Looks like the context size in llama-node is set to 4GBs and the kv self size is twice as large as what llama.cpp used.

I'm not sure if I'm missing something in my Load/Invocation config or if that's an issue in llama-node. Can you please have a look?

hlhr202 commented 1 year ago

sure, will look into this soon.

hlhr202 commented 1 year ago

I guess it was caused by useMmap? llama.cpp will enable useMmap by default. What I v found in your llama-node code example, you seems did not enable mmap for reusing file cache in the memory, that is probably why you run out of memory I think?

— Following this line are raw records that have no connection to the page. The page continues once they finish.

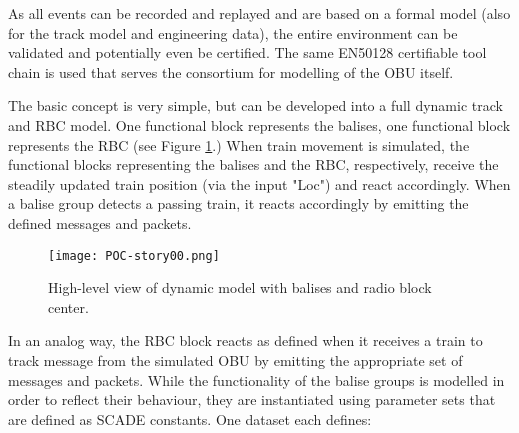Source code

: As all events can be recorded and replayed and are based on a formal model (also for the track model and engineering data), the entire environment can be validated and potentially even be certified.
The same EN50128 certifiable tool chain is used that serves the consortium for modelling of the OBU itself.

The basic concept is very simple, but can be developed into a full dynamic track and RBC model. One functional block represents the balises, one functional block represents the RBC (see Figure \ref{fig:track-story00}.) When train movement is simulated, the functional blocks representing the balises and the RBC, respectively, receive the steadily updated train position (via the input "Loc") and react accordingly.
When a balise group detects a passing train, it reacts accordingly by emitting the defined messages and packets.
\begin{figure}
  \centering
  \texttt{[image: POC-story00.png]}
  \caption{High-level view of dynamic model with balises and radio block center.}
  \label{fig:track-story00}
\end{figure}
 
In an analog way, the RBC block reacts as defined when it receives a train to track message from the simulated OBU by emitting the appropriate set of messages and packets. While the functionality of the balise groups is modelled in order to reflect their behaviour, they are instantiated using parameter sets that are defined as SCADE constants. One dataset each defines:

fardjad commented 1 year ago

I'm afraid that is not the case. Before you updated the version of llama.cpp, I couldn't run my example (with or without setting useMmap). Now it doesn't crash, but it doesn't seem to be doing anything either.

I recorded a video comparing llama-node and llama.cpp:

https://github.com/Atome-FE/llama-node/assets/817642/b86209b0-b0da-402c-95fa-622a617e3686

As you can see, llama-node sort of freezes with the larger input, whereas llama.cpp starts emitting tokens after ~30 secs.